→ **Assignment**
Repeat word for word every line of the data below, from the first through the line containing "After all agreeing", and stop there.

→ **Data for review**
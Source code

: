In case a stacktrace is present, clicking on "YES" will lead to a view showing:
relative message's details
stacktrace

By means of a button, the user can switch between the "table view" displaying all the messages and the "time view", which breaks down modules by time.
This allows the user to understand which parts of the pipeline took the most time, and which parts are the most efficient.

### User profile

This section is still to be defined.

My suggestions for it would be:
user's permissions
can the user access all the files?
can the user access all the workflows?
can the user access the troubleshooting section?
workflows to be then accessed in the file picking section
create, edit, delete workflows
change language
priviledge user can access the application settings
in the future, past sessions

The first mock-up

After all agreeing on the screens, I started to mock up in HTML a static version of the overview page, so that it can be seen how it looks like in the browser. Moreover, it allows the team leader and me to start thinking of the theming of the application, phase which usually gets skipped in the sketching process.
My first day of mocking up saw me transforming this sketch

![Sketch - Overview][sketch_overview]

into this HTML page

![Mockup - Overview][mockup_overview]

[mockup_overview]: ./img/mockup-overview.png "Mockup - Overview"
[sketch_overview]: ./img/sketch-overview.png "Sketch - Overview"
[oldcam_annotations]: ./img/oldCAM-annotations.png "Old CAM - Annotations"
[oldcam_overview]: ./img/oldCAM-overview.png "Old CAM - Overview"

→ **Result for this task**
Source code

:In case a stacktrace is present, clicking on "YES" will lead to a view showing:
relative message's details
stacktrace

By means of a button, the user can switch between the "table view" displaying all the messages and the "time view", which breaks down modules by time.
This allows the user to understand which parts of the pipeline took the most time, and which parts are the most efficient.

### User profile

This section is still to be defined.

My suggestions for it would be:
user's permissions
can the user access all the files?
can the user access all the workflows?
can the user access the troubleshooting section?
workflows to be then accessed in the file picking section
create, edit, delete workflows
change language
priviledge user can access the application settings
in the future, past sessions

The first mock-up

After all agreeing on the screens, I started to mock up in HTML a static version of the overview page, so that it can be seen how it looks like in the browser. Moreover, it allows the team leader and me to start thinking of the theming of the application, phase which usually gets skipped in the sketching process.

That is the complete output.